In August - September 1941, the German command decided to shoot all Polish prisoners of war held in Smolensk camps. The execution of the Polish officers was carried out directly by the headquarters of the 537th Construction Battalion under the leadership of Chief Lieutenant Arnes, Chief Lieutenant Rekst and Lieutenant Hott. The headquarters of this battalion was located in the village of Kozyi Gory. In the spring of 1943, when a provocation against the Soviet Union was already being prepared, the Nazis rounded up Soviet prisoners of war to excavate graves and, after the excavations, removed from the graves all documents dated after the spring of 1940. This is how the date of the supposed execution of Polish prisoners of war was “adjusted”. The Soviet prisoners of war who carried out the excavations were shot by the Germans, and local residents were forced to give testimony favorable to the Germans.

On January 12, 1944, a Special Commission was formed to establish and investigate the circumstances of the execution German fascist invaders in the Katyn Forest (near Smolensk) prisoners of war of Polish officers. This commission was headed by the chief surgeon of the Red Army, Lieutenant General of the Medical Service Nikolai Nilovich Burdenko, and included a number of prominent Soviet scientists. It is interesting that the commission included the writer Alexei Tolstoy and Metropolitan of Kiev and Galicia Nikolai (Yarushevich). Although public opinion in the West by this time it was already quite biased, nevertheless, the episode with the execution of Polish officers in Katyn was included in the indictment of the Nuremberg Tribunal. That is, Hitler Germany’s responsibility for committing this crime was actually recognized.

For many decades the Katyn massacre was forgotten, however, when in the late 1980s. The systematic “shaking” of the Soviet state began, the history of the Katyn massacre was again “refreshed” by human rights activists and journalists, and then by the Polish leadership. In 1990, Mikhail Gorbachev actually admitted the responsibility of the Soviet Union for the Katyn massacre.
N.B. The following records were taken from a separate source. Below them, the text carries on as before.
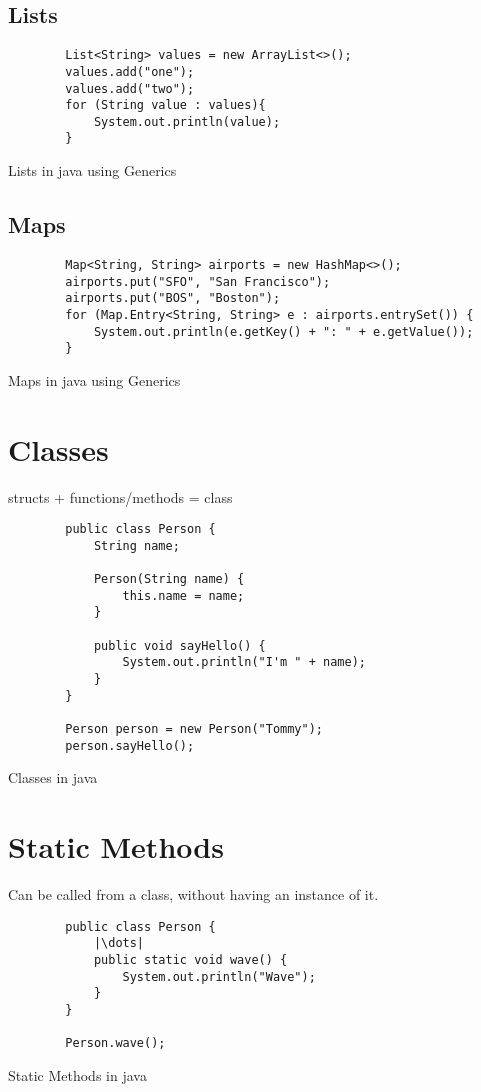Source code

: \subsection{Lists}
\begin{code}
	\begin{verbatim}
		List<String> values = new ArrayList<>();
		values.add("one");
		values.add("two");
		for (String value : values){
			System.out.println(value);
		}
	\end{verbatim}
	\caption{Lists in java using Generics}
\end{code}

\subsection{Maps}
\begin{code}
	\begin{verbatim}
		Map<String, String> airports = new HashMap<>();
		airports.put("SFO", "San Francisco");
		airports.put("BOS", "Boston");
		for (Map.Entry<String, String> e : airports.entrySet()) {
			System.out.println(e.getKey() + ": " + e.getValue());
		}
	\end{verbatim}
	\caption{Maps in java using Generics}
\end{code}

\section{Classes}
structs + functions/methods = class

\begin{code}
	\begin{verbatim}
		public class Person {
			String name;

			Person(String name) {
				this.name = name;
			}

			public void sayHello() {
				System.out.println("I'm " + name);
			}
		}

		Person person = new Person("Tommy");
		person.sayHello();
	\end{verbatim}
	\caption{Classes in java}
\end{code}

\section{Static Methods}
Can be called from a class, without having an instance of it.

\begin{code}
	\begin{verbatim}
		public class Person {
			|\dots|
			public static void wave() {
				System.out.println("Wave");
			}
		}

		Person.wave();
	\end{verbatim}
	\caption{Static Methods in java}
\end{code}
From that time on, and for almost thirty years now, the version that Polish officers were shot by the NKVD of the USSR has become the dominant version. Even the “patriotic turn” of the Russian state in the 2000s did not change the situation. Russia continues to “repent” for the crime committed by the Nazis, and Poland is putting forward more and more strict requirements recognition of the Katyn massacre as genocide.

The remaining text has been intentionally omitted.